Data to use Start Marker

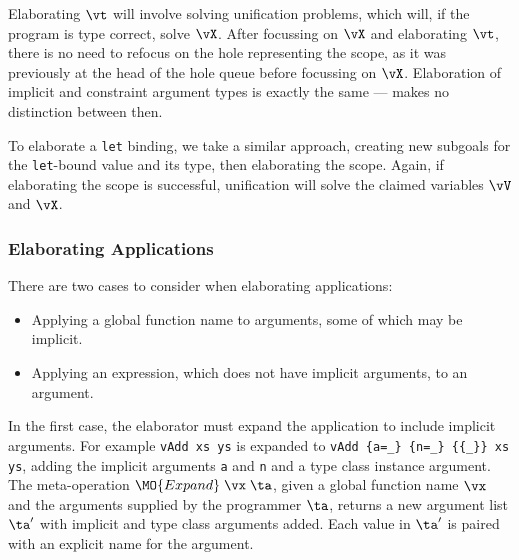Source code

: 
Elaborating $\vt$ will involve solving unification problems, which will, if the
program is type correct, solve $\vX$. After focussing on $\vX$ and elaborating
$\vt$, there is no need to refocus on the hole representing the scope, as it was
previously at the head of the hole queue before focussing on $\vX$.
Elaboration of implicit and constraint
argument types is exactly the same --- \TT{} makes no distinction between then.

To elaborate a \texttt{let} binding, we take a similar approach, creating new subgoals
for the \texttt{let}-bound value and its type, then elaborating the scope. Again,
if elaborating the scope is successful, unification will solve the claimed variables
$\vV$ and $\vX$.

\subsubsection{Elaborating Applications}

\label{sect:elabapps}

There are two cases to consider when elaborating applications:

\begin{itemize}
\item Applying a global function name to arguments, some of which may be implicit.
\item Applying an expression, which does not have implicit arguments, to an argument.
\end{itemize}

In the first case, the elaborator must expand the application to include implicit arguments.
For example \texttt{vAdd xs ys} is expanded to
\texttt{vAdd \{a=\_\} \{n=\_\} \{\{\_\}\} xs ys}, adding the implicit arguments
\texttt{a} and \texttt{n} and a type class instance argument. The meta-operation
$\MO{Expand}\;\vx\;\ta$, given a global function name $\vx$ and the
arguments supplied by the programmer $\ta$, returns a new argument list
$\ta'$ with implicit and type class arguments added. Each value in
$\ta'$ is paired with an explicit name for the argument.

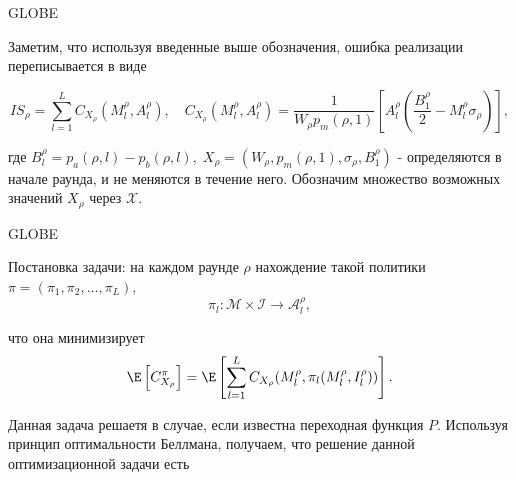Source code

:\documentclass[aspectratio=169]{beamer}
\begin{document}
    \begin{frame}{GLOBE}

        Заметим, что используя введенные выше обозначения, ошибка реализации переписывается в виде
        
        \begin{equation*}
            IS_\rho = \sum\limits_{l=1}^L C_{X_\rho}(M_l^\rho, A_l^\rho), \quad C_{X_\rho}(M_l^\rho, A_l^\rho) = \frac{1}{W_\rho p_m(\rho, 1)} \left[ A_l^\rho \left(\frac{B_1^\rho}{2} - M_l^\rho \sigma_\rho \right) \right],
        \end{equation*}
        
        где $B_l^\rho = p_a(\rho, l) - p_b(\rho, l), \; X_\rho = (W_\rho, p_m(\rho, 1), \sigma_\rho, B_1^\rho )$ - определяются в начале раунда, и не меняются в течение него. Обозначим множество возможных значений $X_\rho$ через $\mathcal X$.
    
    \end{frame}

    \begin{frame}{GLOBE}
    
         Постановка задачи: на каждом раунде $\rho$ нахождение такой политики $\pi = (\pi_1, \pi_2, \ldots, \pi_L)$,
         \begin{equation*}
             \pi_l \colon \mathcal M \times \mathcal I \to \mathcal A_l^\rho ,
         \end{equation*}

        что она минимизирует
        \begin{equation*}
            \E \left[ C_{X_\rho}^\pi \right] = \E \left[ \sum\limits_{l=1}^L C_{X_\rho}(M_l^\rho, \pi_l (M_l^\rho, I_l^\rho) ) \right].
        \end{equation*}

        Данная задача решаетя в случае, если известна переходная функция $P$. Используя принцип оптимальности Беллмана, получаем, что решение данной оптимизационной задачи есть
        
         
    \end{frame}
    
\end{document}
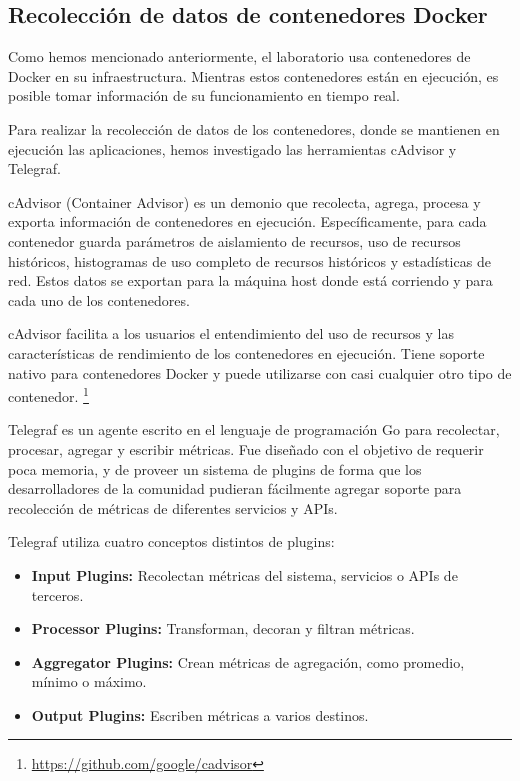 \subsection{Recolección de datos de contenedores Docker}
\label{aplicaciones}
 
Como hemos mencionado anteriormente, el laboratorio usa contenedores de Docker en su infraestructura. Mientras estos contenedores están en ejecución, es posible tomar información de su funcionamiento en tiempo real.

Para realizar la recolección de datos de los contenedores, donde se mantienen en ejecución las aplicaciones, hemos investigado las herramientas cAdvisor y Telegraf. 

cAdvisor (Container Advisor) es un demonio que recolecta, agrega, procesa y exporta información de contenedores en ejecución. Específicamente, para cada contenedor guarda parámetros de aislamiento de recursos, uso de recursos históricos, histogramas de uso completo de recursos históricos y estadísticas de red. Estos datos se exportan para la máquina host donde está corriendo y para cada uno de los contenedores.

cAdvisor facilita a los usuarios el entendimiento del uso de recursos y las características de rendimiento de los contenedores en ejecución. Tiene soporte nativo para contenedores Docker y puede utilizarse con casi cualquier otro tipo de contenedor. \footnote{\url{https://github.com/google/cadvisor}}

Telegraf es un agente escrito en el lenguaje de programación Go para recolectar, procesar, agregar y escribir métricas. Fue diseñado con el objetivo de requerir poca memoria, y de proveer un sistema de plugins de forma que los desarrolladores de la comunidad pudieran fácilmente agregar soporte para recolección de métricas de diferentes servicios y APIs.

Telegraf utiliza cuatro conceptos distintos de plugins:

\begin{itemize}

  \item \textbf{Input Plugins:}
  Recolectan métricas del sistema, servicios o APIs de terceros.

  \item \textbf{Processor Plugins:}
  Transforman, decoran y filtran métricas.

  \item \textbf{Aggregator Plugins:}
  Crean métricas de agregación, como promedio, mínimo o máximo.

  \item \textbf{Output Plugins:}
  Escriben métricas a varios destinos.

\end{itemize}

Data to use End Marker
Data to use Start Marker

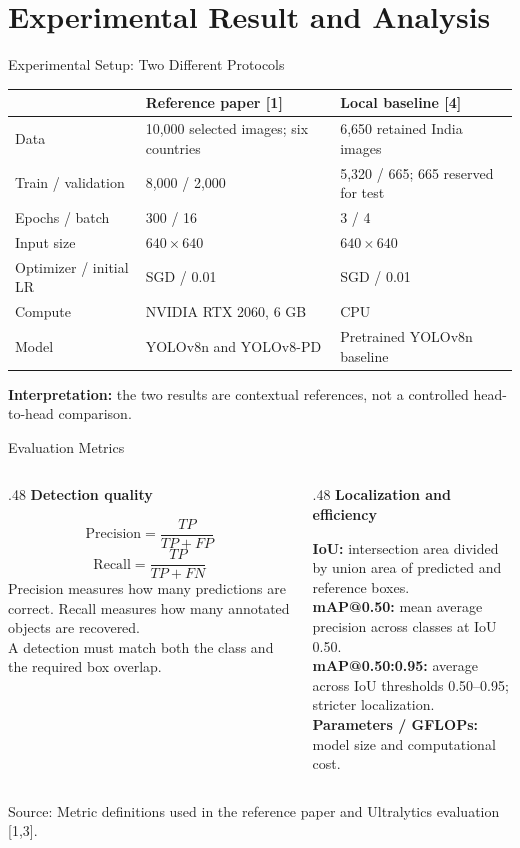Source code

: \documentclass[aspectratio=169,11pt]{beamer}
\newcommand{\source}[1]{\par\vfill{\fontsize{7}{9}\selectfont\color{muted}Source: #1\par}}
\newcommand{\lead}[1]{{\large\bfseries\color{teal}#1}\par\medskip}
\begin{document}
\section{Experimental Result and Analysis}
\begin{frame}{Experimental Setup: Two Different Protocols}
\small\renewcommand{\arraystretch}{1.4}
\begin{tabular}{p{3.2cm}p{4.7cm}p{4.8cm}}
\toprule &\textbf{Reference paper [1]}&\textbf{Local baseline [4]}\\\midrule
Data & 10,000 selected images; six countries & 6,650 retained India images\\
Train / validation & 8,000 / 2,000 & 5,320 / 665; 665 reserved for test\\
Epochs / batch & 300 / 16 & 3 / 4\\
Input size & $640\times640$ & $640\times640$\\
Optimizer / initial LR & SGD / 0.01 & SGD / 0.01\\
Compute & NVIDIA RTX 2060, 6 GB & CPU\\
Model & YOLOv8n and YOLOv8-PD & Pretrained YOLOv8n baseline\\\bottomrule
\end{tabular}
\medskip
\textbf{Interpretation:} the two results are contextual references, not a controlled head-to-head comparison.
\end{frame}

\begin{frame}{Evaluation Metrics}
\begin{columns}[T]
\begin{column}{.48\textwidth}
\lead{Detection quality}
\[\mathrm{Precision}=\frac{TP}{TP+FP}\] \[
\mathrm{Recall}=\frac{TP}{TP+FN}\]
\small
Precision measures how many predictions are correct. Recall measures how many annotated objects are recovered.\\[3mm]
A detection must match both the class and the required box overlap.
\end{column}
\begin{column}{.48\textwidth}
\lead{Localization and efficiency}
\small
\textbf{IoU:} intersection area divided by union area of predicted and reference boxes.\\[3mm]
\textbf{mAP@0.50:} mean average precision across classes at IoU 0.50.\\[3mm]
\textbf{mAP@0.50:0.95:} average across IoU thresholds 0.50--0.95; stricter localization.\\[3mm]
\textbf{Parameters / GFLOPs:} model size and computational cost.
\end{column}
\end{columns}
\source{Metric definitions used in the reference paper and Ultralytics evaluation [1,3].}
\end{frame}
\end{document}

Data to use End Marker

# [Work task]
Every line above that holds "then" should be copied out.

# [The answer]
argument types is exactly the same --- \TT{} makes no distinction between then.
for the \texttt{let}-bound value and its type, then elaborating the scope. Again,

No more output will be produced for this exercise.